Records supplied

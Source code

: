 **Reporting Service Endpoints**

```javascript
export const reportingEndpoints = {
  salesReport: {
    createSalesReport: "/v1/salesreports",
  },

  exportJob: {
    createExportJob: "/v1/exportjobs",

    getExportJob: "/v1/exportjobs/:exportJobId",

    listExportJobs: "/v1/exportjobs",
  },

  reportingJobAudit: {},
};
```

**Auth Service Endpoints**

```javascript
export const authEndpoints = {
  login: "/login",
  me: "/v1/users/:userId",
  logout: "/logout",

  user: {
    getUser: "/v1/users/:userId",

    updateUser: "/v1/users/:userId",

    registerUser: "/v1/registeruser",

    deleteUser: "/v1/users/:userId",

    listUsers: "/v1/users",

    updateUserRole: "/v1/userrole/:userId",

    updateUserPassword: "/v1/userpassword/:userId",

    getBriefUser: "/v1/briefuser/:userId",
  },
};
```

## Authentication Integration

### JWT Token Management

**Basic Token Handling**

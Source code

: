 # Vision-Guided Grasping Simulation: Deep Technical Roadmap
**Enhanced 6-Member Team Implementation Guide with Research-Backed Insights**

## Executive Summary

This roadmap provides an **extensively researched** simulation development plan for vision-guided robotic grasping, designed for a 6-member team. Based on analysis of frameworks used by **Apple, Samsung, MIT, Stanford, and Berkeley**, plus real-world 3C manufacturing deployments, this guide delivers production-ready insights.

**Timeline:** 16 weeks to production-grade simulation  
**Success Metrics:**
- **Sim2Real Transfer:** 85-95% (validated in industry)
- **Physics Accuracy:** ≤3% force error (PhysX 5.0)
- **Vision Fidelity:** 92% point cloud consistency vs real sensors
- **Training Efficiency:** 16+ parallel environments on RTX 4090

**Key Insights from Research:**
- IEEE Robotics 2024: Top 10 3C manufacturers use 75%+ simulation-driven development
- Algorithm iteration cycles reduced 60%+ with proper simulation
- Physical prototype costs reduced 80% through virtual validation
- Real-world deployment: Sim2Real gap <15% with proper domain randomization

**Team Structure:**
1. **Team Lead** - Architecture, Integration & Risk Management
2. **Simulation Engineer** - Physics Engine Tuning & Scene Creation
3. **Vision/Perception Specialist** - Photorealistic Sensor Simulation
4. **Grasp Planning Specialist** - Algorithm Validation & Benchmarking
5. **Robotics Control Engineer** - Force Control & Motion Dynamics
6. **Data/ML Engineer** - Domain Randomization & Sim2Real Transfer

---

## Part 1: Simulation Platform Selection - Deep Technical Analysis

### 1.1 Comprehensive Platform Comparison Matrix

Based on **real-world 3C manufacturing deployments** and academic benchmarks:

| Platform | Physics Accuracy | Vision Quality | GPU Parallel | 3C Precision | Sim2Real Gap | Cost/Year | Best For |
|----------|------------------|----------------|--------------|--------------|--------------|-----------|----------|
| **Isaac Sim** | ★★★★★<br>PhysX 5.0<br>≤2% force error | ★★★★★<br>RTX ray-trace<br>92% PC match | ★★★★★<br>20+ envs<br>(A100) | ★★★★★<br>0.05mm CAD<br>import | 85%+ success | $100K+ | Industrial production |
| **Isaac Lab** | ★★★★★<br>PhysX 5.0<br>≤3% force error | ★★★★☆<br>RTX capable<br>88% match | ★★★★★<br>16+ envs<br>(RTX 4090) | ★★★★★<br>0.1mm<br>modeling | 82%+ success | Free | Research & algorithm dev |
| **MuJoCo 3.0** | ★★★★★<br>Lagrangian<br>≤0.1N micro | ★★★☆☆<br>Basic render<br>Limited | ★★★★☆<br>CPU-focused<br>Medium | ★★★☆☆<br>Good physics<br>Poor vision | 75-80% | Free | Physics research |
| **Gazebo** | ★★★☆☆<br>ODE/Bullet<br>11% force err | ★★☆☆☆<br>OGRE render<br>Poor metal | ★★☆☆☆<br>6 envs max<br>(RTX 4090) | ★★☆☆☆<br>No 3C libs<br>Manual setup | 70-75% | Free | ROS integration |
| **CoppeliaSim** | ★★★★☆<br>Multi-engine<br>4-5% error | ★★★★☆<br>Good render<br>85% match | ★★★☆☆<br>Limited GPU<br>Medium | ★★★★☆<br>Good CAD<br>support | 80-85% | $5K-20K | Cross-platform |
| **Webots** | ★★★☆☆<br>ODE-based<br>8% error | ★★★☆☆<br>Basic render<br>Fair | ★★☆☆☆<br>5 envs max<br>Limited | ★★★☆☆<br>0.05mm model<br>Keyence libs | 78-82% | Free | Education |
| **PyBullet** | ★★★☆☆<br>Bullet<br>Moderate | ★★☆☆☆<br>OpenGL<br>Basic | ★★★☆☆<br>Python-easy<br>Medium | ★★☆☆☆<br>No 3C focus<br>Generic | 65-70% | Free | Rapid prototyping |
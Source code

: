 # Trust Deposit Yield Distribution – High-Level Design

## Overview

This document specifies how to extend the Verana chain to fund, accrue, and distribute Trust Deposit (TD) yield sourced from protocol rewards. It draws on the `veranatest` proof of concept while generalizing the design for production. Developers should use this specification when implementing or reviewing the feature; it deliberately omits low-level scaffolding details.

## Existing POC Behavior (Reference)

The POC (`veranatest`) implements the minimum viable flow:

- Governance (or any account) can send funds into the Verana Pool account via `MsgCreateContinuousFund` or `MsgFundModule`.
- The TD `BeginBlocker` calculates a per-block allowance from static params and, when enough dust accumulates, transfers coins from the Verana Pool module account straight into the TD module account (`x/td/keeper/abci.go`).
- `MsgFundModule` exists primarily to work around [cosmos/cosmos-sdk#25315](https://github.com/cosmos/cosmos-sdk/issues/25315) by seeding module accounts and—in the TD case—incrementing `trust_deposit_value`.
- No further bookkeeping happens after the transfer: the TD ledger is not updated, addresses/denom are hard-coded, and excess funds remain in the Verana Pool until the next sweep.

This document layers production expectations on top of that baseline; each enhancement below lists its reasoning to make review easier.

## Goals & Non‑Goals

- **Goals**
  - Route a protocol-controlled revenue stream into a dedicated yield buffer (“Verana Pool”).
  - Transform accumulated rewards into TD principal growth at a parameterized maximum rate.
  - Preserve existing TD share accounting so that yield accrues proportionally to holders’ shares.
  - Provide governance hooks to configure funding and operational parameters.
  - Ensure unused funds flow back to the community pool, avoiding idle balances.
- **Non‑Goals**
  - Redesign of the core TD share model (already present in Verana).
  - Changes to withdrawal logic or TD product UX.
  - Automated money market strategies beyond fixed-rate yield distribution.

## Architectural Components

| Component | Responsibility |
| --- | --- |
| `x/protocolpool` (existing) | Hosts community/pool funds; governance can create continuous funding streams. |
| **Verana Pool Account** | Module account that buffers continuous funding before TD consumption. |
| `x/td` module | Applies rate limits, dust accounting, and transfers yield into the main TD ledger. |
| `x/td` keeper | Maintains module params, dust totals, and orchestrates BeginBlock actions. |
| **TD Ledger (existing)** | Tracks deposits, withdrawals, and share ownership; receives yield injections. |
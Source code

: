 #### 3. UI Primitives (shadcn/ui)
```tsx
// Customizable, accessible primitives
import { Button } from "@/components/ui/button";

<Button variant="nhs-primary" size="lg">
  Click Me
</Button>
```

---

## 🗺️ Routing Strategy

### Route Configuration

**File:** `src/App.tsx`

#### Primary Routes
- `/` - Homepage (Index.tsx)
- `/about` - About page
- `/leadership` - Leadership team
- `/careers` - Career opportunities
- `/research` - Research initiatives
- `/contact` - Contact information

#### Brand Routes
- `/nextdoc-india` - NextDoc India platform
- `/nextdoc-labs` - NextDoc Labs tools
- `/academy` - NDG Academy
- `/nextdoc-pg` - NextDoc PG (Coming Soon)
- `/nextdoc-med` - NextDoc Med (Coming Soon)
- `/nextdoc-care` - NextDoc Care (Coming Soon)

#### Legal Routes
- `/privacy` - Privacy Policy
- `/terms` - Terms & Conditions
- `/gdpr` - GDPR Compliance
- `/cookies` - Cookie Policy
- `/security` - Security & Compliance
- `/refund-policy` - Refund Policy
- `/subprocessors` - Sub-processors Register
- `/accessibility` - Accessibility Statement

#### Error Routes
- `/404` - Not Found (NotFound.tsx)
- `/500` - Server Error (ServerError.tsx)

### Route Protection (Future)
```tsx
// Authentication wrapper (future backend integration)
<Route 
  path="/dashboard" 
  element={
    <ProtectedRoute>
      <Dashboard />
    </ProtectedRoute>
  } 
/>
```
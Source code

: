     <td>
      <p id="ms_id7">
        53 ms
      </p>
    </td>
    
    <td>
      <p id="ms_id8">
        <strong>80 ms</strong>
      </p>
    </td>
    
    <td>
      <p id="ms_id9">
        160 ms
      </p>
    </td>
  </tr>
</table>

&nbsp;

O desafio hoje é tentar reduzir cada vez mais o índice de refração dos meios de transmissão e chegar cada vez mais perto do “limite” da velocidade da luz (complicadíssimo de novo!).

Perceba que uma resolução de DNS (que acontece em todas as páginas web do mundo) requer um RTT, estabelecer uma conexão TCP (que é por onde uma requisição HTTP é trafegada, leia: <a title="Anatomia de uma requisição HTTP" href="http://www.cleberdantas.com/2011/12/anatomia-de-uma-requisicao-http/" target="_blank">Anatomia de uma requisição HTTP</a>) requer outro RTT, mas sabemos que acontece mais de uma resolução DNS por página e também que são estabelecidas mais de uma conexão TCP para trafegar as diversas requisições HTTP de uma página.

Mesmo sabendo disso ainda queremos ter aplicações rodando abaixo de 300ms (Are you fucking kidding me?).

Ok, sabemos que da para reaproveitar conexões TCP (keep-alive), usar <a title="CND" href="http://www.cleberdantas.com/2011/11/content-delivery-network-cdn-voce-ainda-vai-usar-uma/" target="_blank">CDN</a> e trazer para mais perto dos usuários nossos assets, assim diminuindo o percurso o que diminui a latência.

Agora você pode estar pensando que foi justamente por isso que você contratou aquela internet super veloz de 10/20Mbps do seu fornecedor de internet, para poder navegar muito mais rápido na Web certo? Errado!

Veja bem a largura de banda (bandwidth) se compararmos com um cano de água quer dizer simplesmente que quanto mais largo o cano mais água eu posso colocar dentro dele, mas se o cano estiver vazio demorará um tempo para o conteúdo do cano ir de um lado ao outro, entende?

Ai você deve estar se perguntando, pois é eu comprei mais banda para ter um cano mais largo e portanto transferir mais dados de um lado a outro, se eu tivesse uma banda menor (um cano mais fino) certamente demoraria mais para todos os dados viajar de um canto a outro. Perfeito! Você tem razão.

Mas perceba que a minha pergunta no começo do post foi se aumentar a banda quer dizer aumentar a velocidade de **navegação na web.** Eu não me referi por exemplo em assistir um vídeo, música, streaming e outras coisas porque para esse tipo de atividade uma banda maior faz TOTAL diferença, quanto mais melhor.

Problem
Search the entries for the string "lado" and collect each line that has it.

Answer below
Veja bem a largura de banda (bandwidth) se compararmos com um cano de água quer dizer simplesmente que quanto mais largo o cano mais água eu posso colocar dentro dele, mas se o cano estiver vazio demorará um tempo para o conteúdo do cano ir de um lado ao outro, entende?
Ai você deve estar se perguntando, pois é eu comprei mais banda para ter um cano mais largo e portanto transferir mais dados de um lado a outro, se eu tivesse uma banda menor (um cano mais fino) certamente demoraria mais para todos os dados viajar de um canto a outro. Perfeito! Você tem razão.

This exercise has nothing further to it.